**Exercise instructions:**
Each line containing the string "appId" should be copied out of the entries.
*** Dataset records ***
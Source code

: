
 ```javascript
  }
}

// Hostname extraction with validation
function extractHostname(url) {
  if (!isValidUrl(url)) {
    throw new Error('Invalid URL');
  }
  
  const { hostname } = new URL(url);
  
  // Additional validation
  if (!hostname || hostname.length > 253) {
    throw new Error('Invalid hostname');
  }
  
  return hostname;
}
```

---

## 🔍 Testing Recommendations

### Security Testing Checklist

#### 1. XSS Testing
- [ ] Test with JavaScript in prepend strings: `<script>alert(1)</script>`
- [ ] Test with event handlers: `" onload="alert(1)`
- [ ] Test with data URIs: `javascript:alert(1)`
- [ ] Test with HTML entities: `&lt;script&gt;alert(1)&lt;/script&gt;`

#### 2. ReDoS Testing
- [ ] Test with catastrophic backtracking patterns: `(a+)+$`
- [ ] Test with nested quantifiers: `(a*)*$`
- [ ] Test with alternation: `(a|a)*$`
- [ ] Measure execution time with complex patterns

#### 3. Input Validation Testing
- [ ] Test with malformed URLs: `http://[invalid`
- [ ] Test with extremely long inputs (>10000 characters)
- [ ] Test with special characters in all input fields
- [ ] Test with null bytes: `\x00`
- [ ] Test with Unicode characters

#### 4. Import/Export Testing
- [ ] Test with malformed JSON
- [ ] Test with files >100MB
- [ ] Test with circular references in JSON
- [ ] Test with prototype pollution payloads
*** End of Dataset records ***
*** Dataset records ***
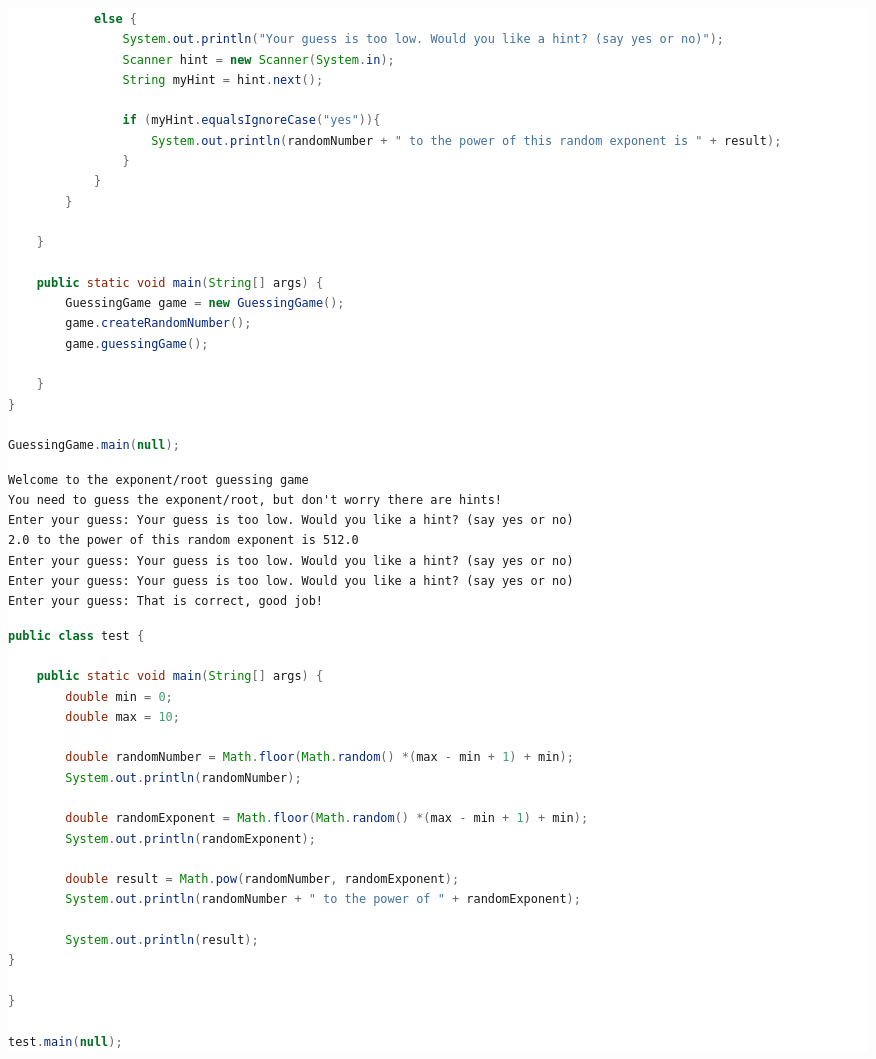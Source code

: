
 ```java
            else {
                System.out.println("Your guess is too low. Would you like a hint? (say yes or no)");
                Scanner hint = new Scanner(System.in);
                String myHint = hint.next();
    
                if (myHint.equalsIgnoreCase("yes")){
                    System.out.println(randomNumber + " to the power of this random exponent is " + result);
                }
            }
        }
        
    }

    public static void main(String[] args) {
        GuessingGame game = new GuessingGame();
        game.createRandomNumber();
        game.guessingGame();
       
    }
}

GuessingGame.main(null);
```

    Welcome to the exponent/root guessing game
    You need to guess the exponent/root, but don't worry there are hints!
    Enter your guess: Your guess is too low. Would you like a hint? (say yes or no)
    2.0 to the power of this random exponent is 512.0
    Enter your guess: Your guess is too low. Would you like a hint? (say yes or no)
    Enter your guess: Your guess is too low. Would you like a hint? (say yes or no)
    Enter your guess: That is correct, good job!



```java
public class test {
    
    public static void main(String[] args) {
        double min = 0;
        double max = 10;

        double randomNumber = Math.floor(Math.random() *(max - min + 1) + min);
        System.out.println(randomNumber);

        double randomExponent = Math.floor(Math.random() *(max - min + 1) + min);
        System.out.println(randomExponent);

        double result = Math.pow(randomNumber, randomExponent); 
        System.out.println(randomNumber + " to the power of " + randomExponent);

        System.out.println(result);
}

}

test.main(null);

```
*** End of Dataset records ***
*** Dataset records ***
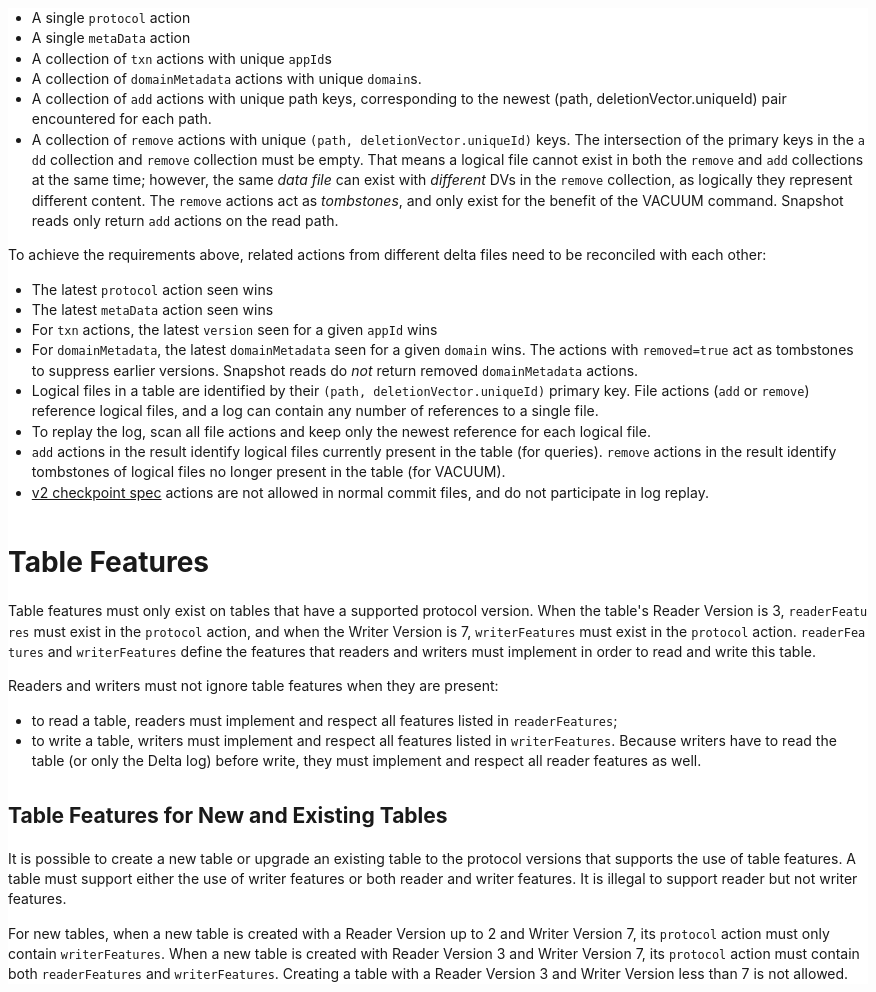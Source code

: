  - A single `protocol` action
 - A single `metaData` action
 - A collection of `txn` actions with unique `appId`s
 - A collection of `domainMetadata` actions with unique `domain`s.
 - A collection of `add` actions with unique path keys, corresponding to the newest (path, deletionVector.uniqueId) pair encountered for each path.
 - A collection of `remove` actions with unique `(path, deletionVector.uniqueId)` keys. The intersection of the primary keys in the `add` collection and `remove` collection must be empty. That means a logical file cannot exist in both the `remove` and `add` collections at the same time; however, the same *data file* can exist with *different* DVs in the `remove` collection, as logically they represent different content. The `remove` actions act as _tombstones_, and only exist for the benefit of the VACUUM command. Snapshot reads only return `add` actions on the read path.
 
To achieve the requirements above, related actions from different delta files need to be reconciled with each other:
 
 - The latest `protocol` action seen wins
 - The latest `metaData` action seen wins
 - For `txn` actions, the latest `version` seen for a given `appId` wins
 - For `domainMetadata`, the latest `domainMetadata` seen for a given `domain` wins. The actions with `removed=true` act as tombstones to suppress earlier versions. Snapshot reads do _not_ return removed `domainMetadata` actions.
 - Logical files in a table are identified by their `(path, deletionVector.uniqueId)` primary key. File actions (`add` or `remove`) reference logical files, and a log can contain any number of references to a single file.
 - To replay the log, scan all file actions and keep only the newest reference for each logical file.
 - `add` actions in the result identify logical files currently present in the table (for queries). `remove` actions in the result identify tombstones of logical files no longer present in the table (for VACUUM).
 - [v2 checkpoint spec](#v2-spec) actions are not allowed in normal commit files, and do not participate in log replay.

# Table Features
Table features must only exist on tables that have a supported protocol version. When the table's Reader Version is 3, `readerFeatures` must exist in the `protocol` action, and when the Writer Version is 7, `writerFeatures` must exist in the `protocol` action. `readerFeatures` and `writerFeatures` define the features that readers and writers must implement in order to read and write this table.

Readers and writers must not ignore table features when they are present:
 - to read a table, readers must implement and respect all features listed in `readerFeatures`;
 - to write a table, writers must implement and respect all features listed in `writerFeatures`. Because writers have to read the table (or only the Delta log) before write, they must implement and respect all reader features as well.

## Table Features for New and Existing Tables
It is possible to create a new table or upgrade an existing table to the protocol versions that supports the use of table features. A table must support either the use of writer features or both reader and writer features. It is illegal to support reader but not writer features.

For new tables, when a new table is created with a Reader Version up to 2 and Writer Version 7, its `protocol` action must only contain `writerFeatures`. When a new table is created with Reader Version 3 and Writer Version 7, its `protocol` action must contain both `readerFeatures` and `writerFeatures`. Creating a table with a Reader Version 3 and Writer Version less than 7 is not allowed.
*** End of Dataset records ***
**Result below:**
 - A collection of `txn` actions with unique `appId`s
 - For `txn` actions, the latest `version` seen for a given `appId` wins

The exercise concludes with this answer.